Space Force examines US needs for “reactive space”

Space Force examines US needs for “reactive space”

Lt. Gen. Michael Guetlein: Space Force needs to “understand where we need tactically responsive launch, but more importantly, tactically responsive space.”

WASHINGTON — The US Space Force plans to conduct a “reactive space” demonstration in 2023 where private launch companies will be challenged to deploy satellites on short notice.

The demonstration is part of a Congress-led effort to create a “tactically responsive launch” program. Congress squeezed $50 million into the 2022 defense budget, arguing that the DoD should figure out how to use commercial launch services during conflict to replace damaged satellites or deploy new ones quickly if needed.

Lt. Gen. Michael Guetlein, head of U.S. Space Systems Command, said Space Force must “understand where we need tactically responsive launch, but more importantly, tactically responsive space.”

Speaking April 20 at a C4ISRNET online conference, Guetlein said the Space Force, like the rest of the US military, must prepare for future conflicts against technologically advanced competitors and will need capabilities to “a rapid replenishment of space”.

The Pentagon predicts that rival nations like China and Russia during a conflict will use space weapons to interfere with or destroy US satellites.

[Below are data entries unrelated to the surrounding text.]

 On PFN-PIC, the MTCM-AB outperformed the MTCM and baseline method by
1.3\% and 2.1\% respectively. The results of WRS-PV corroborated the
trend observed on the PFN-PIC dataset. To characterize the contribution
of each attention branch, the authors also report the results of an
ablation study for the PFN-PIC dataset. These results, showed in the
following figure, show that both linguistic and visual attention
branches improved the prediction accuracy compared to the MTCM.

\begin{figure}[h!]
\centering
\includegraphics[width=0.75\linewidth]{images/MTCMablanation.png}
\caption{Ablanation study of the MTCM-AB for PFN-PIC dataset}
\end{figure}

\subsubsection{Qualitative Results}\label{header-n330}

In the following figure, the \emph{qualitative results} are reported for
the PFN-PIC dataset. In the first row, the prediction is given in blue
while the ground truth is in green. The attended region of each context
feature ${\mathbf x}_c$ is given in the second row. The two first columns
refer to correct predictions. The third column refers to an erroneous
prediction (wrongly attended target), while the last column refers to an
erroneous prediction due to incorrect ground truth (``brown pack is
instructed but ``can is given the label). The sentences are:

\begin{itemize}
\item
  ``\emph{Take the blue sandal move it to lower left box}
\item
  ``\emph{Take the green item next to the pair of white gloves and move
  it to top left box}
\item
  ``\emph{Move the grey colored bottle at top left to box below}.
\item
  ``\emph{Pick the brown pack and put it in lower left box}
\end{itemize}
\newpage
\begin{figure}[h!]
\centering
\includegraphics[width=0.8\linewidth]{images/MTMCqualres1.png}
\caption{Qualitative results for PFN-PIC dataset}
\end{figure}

A reactive launch demonstration took place last year when the Space Force fleave him Tactically Reactive Launch-2 (TacRL-2) mission on a Northrop Grumman Pegasus XL rocket from Vandenberg Space Force Base, California. The whole process from the start of the mission, launch planning took less than 10 months, Guetlein said. The launch company had 21 days to integrate the payload and launch it into orbit.

“Rather than just focusing on the launch problem, we’re focusing on the whole launch to in-orbit capability building,” he said. “We’re going to dramatically accelerate this ability that we’ve been doing in TacRL-2 to make sure we can fill a gap in times of crisis or conflict.

The Congressional $50 Million Supplement for a Tactically Responsive Launch will fund a demonstration of not only the launchers, but also the capabilities for faster payload integration. Companies like Virgin Orbit actively lobbied for funding for this program, which would boost small launch service providers who don’t need conventional launch facilities and claim they can respond within days or hours.

Congress criticized the DoD for not funding a tactically responsive launch. Defense officials said the $50 million should be spent on a full demonstration of responsive mission planning, satellite deployment, in-orbit operations and data delivery.

Guetlein said the 2023 demonstration will inform future budget requests and the results will give Space Force a better understanding of “where technically responsive space can meet a wartime or crisis requirement.”